Zuccuri evokes the texture of 'kuri' (chestnuts), with a bite that crumbles, then melts.

ZUCCURÌ

Cucurbita maxima

Hearty, tender and bursting with natural sweetness, kabocha squash is a core element of Washoku. Zuccuri is a specific variety of kabocha which is likened to a chestnut (kuri) in its sweetness and texture. This versatile squash is packed with flavor and nutrition, from its vibrant orange interior to its edible dark green skin. Its soft consistency first crumbles and then melts in the mouth, a unique characteristic that comes from its starch content.

Kabocha squashes like Zuccuri are a winter staple in Japan and a reliable source of vitamins when vitamin- and carotene-rich vegetables are scarce, as they can be stored for upwards of three months in a cool, dry place.
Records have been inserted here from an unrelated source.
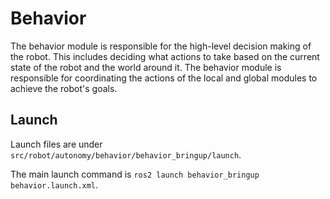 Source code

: # Behavior
The behavior module is responsible for the high-level decision making of the robot. This includes deciding what actions to take based on the current state of the robot and the world around it. The behavior module is responsible for coordinating the actions of the local and global modules to achieve the robot's goals.

## Launch
Launch files are under `src/robot/autonomy/behavior/behavior_bringup/launch`.

The main launch command is `ros2 launch behavior_bringup behavior.launch.xml`.

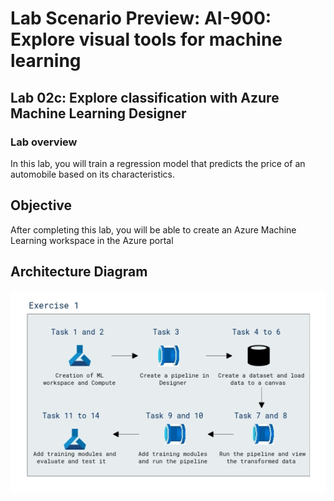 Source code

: # Lab Scenario Preview: AI-900: Explore visual tools for machine learning

## Lab 02c: Explore classification with Azure Machine Learning Designer

### Lab overview

In this lab, you will train a regression model that predicts the price of an automobile based on its characteristics.

## Objective
  
After completing this lab, you will be able to create an Azure Machine Learning workspace in the Azure portal

## Architecture Diagram

  ![](media/Module2c.png)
Traditionally enjoyed on winter solstice in Japan, Zuccuri is often prepared in a sweet soup with adzuki beans in the wintertime, as it is believed to help boost the immune system and prevent colds.

COOKING WITH ZUCCURÌ

Enjoy Zuccuri simmered, sautéed, dipped in tempura batter and fried, or roasted for a saccharine, melt-in-your-mouth sensory experience. This sweet kabocha squash pairs well with warming spices like nutmeg, clove and sage, as well as pears, cilantro, spinach, and parsley.

Zuccuri holds its form well when cooked and can be added in cubes to soups, stews, curries and casseroles. For a very simple and fast preparation, try microwaving one-fourth of the Zuccuri (500g approx.) for six minutes.